*Instructions for the task*
Show all lines of the entries in which the word "Knoten" is found.

*Provided data*
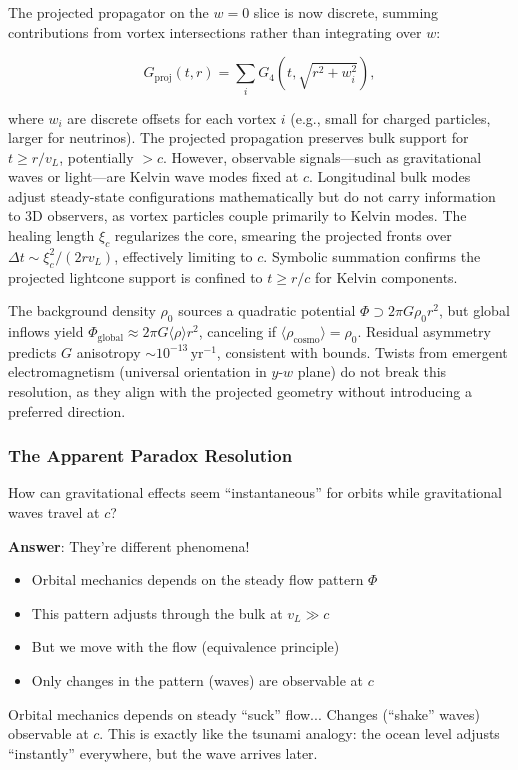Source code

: The projected propagator on the $w=0$ slice is now discrete, summing contributions from vortex intersections rather than integrating over $w$:

\begin{equation}
G_{\text{proj}}(t, r) = \sum_i G_4(t, \sqrt{r^2 + w_i^2}),
\end{equation}

where $w_i$ are discrete offsets for each vortex $i$ (e.g., small for charged particles, larger for neutrinos). The projected propagation preserves bulk support for $t \geq r / v_L$, potentially $>c$. However, observable signals---such as gravitational waves or light---are Kelvin wave modes fixed at $c$. Longitudinal bulk modes adjust steady-state configurations mathematically but do not carry information to 3D observers, as vortex particles couple primarily to Kelvin modes. The healing length $\xi_c$ regularizes the core, smearing the projected fronts over $\Delta t \sim \xi_c^2 / (2 r v_L)$, effectively limiting to $c$. Symbolic summation confirms the projected lightcone support is confined to $t \geq r / c$ for Kelvin components.

The background density $\rho_0$ sources a quadratic potential $\Phi \supset 2\pi G \rho_0 r^2$, but global inflows yield $\Phi_{\text{global}} \approx 2\pi G \langle \rho \rangle r^2$, canceling if $\langle \rho_{\text{cosmo}} \rangle = \rho_0$. Residual asymmetry predicts $G$ anisotropy $\sim 10^{-13} \,\mathrm{yr}^{-1}$, consistent with bounds. Twists from emergent electromagnetism (universal orientation in $y$-$w$ plane) do not break this resolution, as they align with the projected geometry without introducing a preferred direction.

\subsubsection{The Apparent Paradox Resolution}

How can gravitational effects seem ``instantaneous'' for orbits while gravitational waves travel at $c$?

\textbf{Answer}: They're different phenomena!
\begin{itemize}
\item Orbital mechanics depends on the steady flow pattern $\Phi$
\item This pattern adjusts through the bulk at $v_L \gg c$
\item But we move with the flow (equivalence principle)
\item Only changes in the pattern (waves) are observable at $c$
\end{itemize}
Orbital mechanics depends on steady ``suck'' flow... Changes (``shake'' waves) observable at $c$. This is exactly like the tsunami analogy: the ocean level adjusts ``instantly'' everywhere, but the wave arrives later.

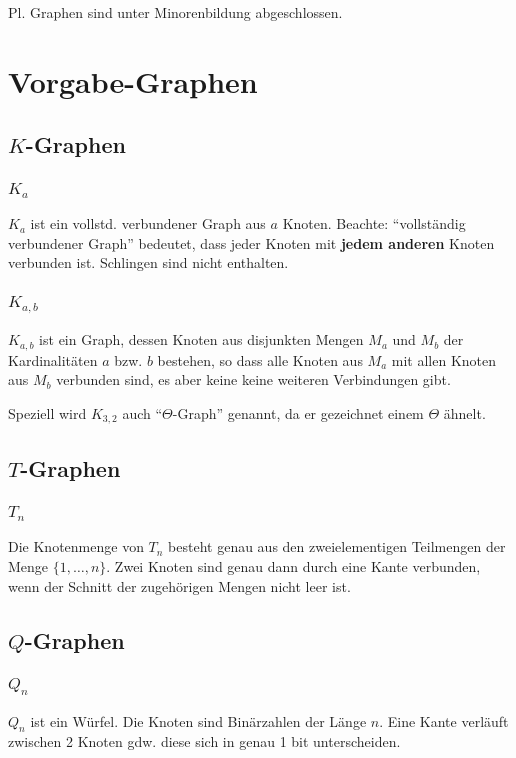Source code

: \documentclass[a4paper,11pt]{report}
\begin{document}
Pl. Graphen sind unter Minorenbildung abgeschlossen.


\chapter{Vorgabe-Graphen}
\section{$K$-Graphen}
\subsection{$K_a$}
$K_a$ ist ein vollstd. verbundener Graph aus $a$ Knoten. Beachte: ``vollständig verbundener Graph'' bedeutet, dass jeder Knoten mit {\bf jedem anderen} Knoten verbunden ist. Schlingen sind nicht enthalten.


\subsection{$K_{a, b}$}
$K_{a, b}$ ist ein Graph, dessen Knoten aus disjunkten Mengen $M_a$ und $M_b$ der Kardinalitäten $a$ bzw. $b$ bestehen, so dass alle Knoten aus $M_a$ mit allen Knoten aus $M_b$ verbunden sind, es aber keine keine weiteren Verbindungen gibt.

Speziell wird $K_{3, 2}$ auch ``$\Theta$-Graph'' genannt, da er gezeichnet einem $\Theta$ ähnelt.


\section{$T$-Graphen}
\subsection{$T_n$}
Die Knotenmenge von $T_n$ besteht genau aus den zweielementigen Teilmengen der Menge $\{1, \ldots, n\}$. Zwei Knoten sind genau dann durch eine Kante verbunden, wenn der Schnitt der zugehörigen Mengen nicht leer ist.


\section{$Q$-Graphen}
\subsection{$Q_n$}
$Q_n$ ist ein Würfel. Die Knoten sind Binärzahlen der Länge $n$. Eine Kante verläuft zwischen 2 Knoten gdw. diese sich in genau 1 bit unterscheiden.
\end{document}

*Problem solution*
$K_a$ ist ein vollstd. verbundener Graph aus $a$ Knoten. Beachte: ``vollständig verbundener Graph'' bedeutet, dass jeder Knoten mit {\bf jedem anderen} Knoten verbunden ist. Schlingen sind nicht enthalten.
$K_{a, b}$ ist ein Graph, dessen Knoten aus disjunkten Mengen $M_a$ und $M_b$ der Kardinalitäten $a$ bzw. $b$ bestehen, so dass alle Knoten aus $M_a$ mit allen Knoten aus $M_b$ verbunden sind, es aber keine keine weiteren Verbindungen gibt.
Die Knotenmenge von $T_n$ besteht genau aus den zweielementigen Teilmengen der Menge $\{1, \ldots, n\}$. Zwei Knoten sind genau dann durch eine Kante verbunden, wenn der Schnitt der zugehörigen Mengen nicht leer ist.
$Q_n$ ist ein Würfel. Die Knoten sind Binärzahlen der Länge $n$. Eine Kante verläuft zwischen 2 Knoten gdw. diese sich in genau 1 bit unterscheiden.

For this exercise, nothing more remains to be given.